§ DIRECTIONS FOR THIS TASK
Report every line below that holds the word "circle".

Stored data entries:
--------------------------------------------------

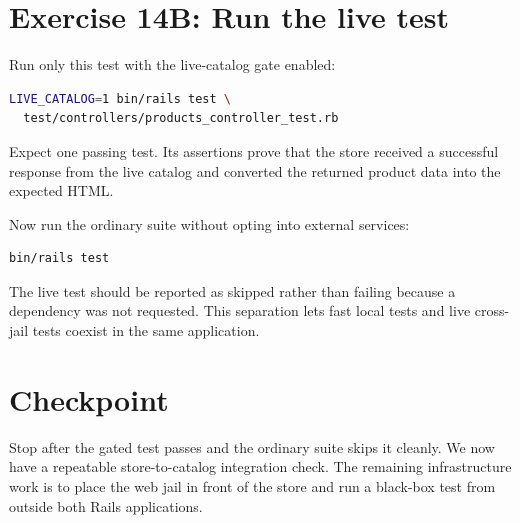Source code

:\section{Exercise 14B: Run the live test}

Run only this test with the live-catalog gate enabled:

\begin{lstlisting}[language=sh]
LIVE_CATALOG=1 bin/rails test \
  test/controllers/products_controller_test.rb
\end{lstlisting}

Expect one passing test. Its assertions prove that the store received a
successful response from the live catalog and converted the returned product
data into the expected HTML.

Now run the ordinary suite without opting into external services:

\begin{lstlisting}[language=sh]
bin/rails test
\end{lstlisting}

The live test should be reported as skipped rather than failing because a
dependency was not requested. This separation lets fast local tests and live
cross-jail tests coexist in the same application.

\section{Checkpoint}

Stop after the gated test passes and the ordinary suite skips it cleanly. We
now have a repeatable store-to-catalog integration check. The remaining
infrastructure work is to place the web jail in front of the store and run a
black-box test from outside both Rails applications.

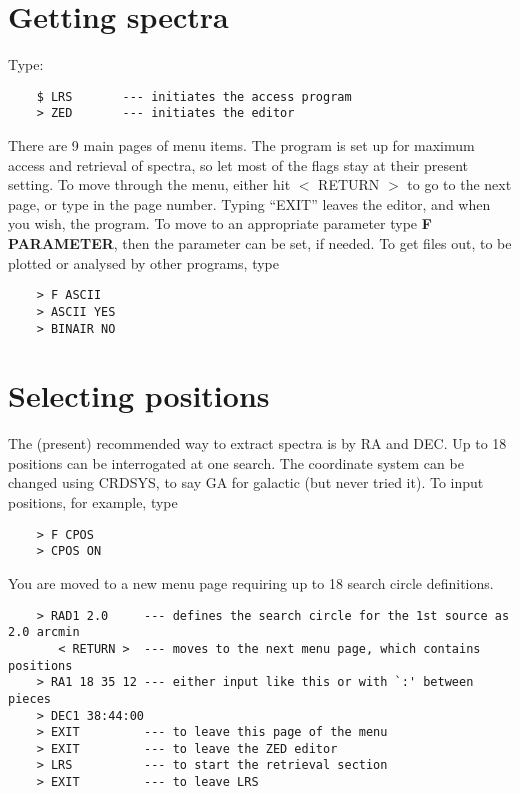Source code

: \section{Getting spectra}

Type:
\begin{verbatim}
    $ LRS       --- initiates the access program
    > ZED       --- initiates the editor
\end{verbatim}
There are 9 main pages of menu items.
The program is set up for maximum access and retrieval of spectra, so let
most of the flags stay at their present setting.
To move through the menu, either hit $<$ RETURN $>$ to go to the next page,
or type in the page number.
Typing ``EXIT'' leaves the editor, and when you wish, the program.
To move to an appropriate parameter type {\bf F PARAMETER}, then the parameter
can be set, if needed.
To get files out, to be plotted or analysed by other programs, type
\begin{verbatim}
    > F ASCII
    > ASCII YES
    > BINAIR NO
\end{verbatim}

\section{Selecting positions}
The (present) recommended way to extract spectra is by RA and DEC.
Up to 18 positions can be interrogated at one search.
The coordinate system can be changed using CRDSYS, to say GA for galactic
(but never tried it).
To input positions, for example, type
\begin{verbatim}
    > F CPOS
    > CPOS ON
\end{verbatim}
You are moved to a new menu page requiring up to 18 search circle definitions.

\begin{verbatim}
    > RAD1 2.0     --- defines the search circle for the 1st source as 2.0 arcmin
       < RETURN >  --- moves to the next menu page, which contains positions
    > RA1 18 35 12 --- either input like this or with `:' between pieces
    > DEC1 38:44:00
    > EXIT         --- to leave this page of the menu
    > EXIT         --- to leave the ZED editor
    > LRS          --- to start the retrieval section
    > EXIT         --- to leave LRS
\end{verbatim}

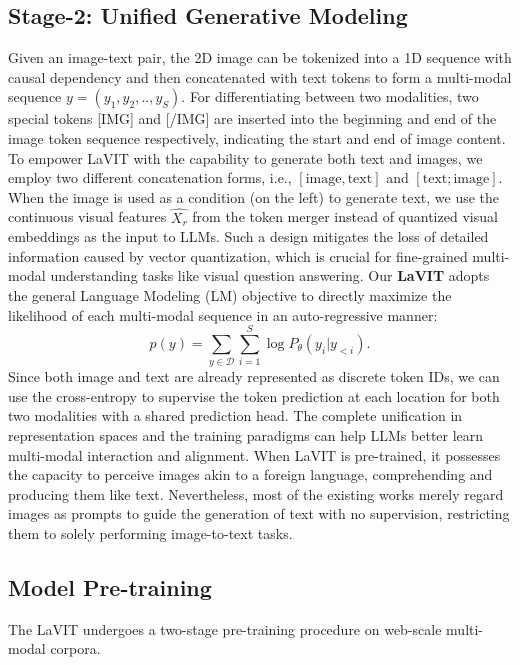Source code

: \subsection{Stage-2: Unified Generative Modeling}
\label{sec:mllm}
Given an image-text pair, the 2D image can be tokenized into a 1D sequence with causal dependency and then concatenated with text tokens to form a multi-modal sequence $y=(y_1, y_2, .., y_S)$. For differentiating between two modalities, two special tokens [IMG] and [/IMG] are inserted into the beginning and end of the image token sequence respectively, indicating the start and end of image content. To empower LaVIT with the capability to generate both text and images, we employ two different concatenation forms, i.e., $[\text{image}, \text{text}]$ and $[\text{text};\text{image}]$. When the image is used as a condition (on the left) to generate text, we use the continuous visual features $\hat{X_r}$ from the token merger instead of quantized visual embeddings as the input to LLMs. Such a design mitigates the loss of detailed information caused by vector quantization, which is crucial for fine-grained multi-modal understanding tasks like visual question answering. Our \textbf{LaVIT} adopts the general Language Modeling (LM) objective to directly maximize the likelihood of each multi-modal sequence in an auto-regressive manner:
\begin{equation}
    p(y) = \sum_{y \in \mathcal{D}} \sum_{i=1}^{S} \log P_\theta(y_i | y_{< i}).
\end{equation}
Since both image and text are already represented as discrete token IDs, we can use the cross-entropy to supervise the token prediction at each location for both two modalities with a shared prediction head. The complete unification in representation spaces and the training paradigms can help LLMs better learn multi-modal interaction and alignment. When LaVIT is pre-trained, it possesses the capacity to perceive images akin to a foreign language, comprehending and producing them like text. Nevertheless, most of the existing works merely regard images as prompts to guide the generation of text with no supervision, restricting them to solely performing image-to-text tasks.

\vspace{-0.05in}

\subsection{Model Pre-training}
The LaVIT undergoes a two-stage pre-training procedure on web-scale multi-modal corpora. 


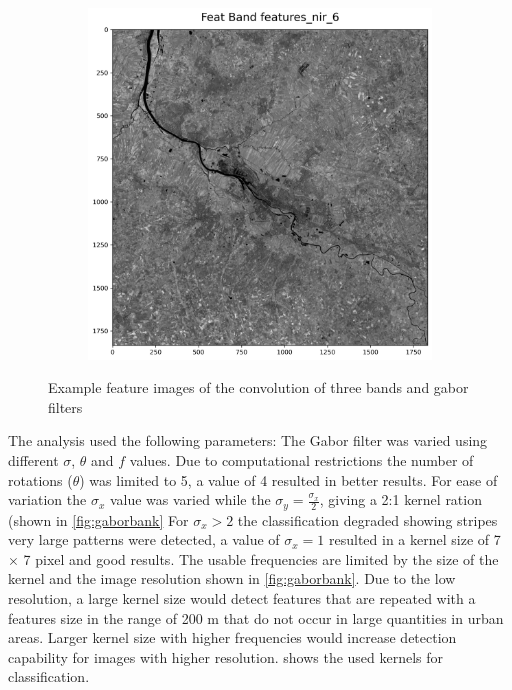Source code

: \documentclass[12pt,a4paper, english,twoside]{scrartcl}
\begin{document}
\begin{figure}[!htbp]
\begin{subfigure}[b]{0.3\textwidth}
      \end{subfigure}
      \begin{subfigure}[b]{0.3\textwidth}
        \includegraphics[width=\textwidth]{img/Features_nir_6.png}
      \end{subfigure}
     \caption{Example feature images of the convolution of three bands and gabor filters\label{fig:gaborresults}}
    \end{figure}    
    \noindent
      The analysis used the following parameters: 
      The Gabor filter was varied using different $\sigma$, $\theta$ and $f$ values.
      Due to computational restrictions the number of rotations ($\theta$) was limited to 5, a value of 4 resulted in better results. 
      For ease of variation the $\sigma_x$ value was varied while the $\sigma_y = \frac{\sigma_x}{2}$, giving a 2:1 kernel ration (shown in \cref{fig:gaborbank} 
      For $\sigma_x > 2$ the classification degraded showing stripes very large patterns were detected, a value of $\sigma_x = 1$ resulted in a kernel size of 7 $\times$ 7 pixel and good results.
%
      The usable frequencies are limited by the size of the kernel and the image resolution shown in \cref{fig:gaborbank}.
      Due to the low resolution, a large kernel size would detect features that are repeated with a features size in the range of 200 m that do not occur in large quantities in urban areas. 
      Larger kernel size with higher frequencies would increase detection capability for images with higher resolution. 
     shows the used kernels for classification.
\end{document}
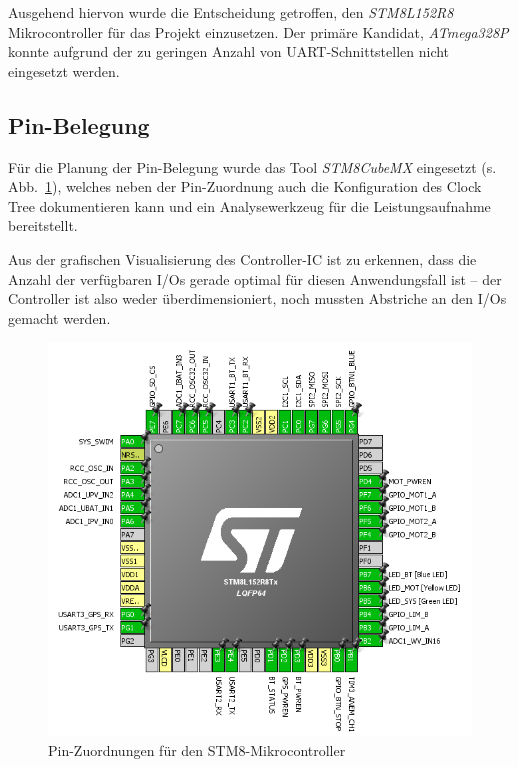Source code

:     Ausgehend hiervon wurde die Entscheidung getroffen, den \emph{STM8L152R8} Mikrocontroller für das Projekt einzusetzen. Der primäre Kandidat, \emph{ATmega328P} konnte aufgrund der zu geringen Anzahl von UART-Schnittstellen nicht eingesetzt werden.
    
    \subsection{Pin-Belegung}
    Für die Planung der Pin-Belegung wurde das Tool \emph{STM8CubeMX} eingesetzt (s. Abb.~\ref{fig:mcu_pins}), welches neben der Pin-Zuordnung auch die Konfiguration des Clock Tree dokumentieren kann und ein Analysewerkzeug für die Leistungsaufnahme bereitstellt.
    
    Aus der grafischen Visualisierung des Controller-IC ist zu erkennen, dass die Anzahl der verfügbaren I/Os gerade optimal für diesen Anwendungsfall ist -- der Controller ist also weder überdimensioniert, noch mussten Abstriche an den I/Os gemacht werden.
    
    \begin{figure}[H]
        \centering
        \includegraphics[width=.8\textwidth]{./img/stm8_pinout.PNG}
        \caption{Pin-Zuordnungen für den STM8-Mikrocontroller}
        \label{fig:mcu_pins}
    \end{figure}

--------------------------------------------------

§ TASK OUTPUT
You are moved to a new menu page requiring up to 18 search circle definitions.
    > RAD1 2.0     --- defines the search circle for the 1st source as 2.0 arcmin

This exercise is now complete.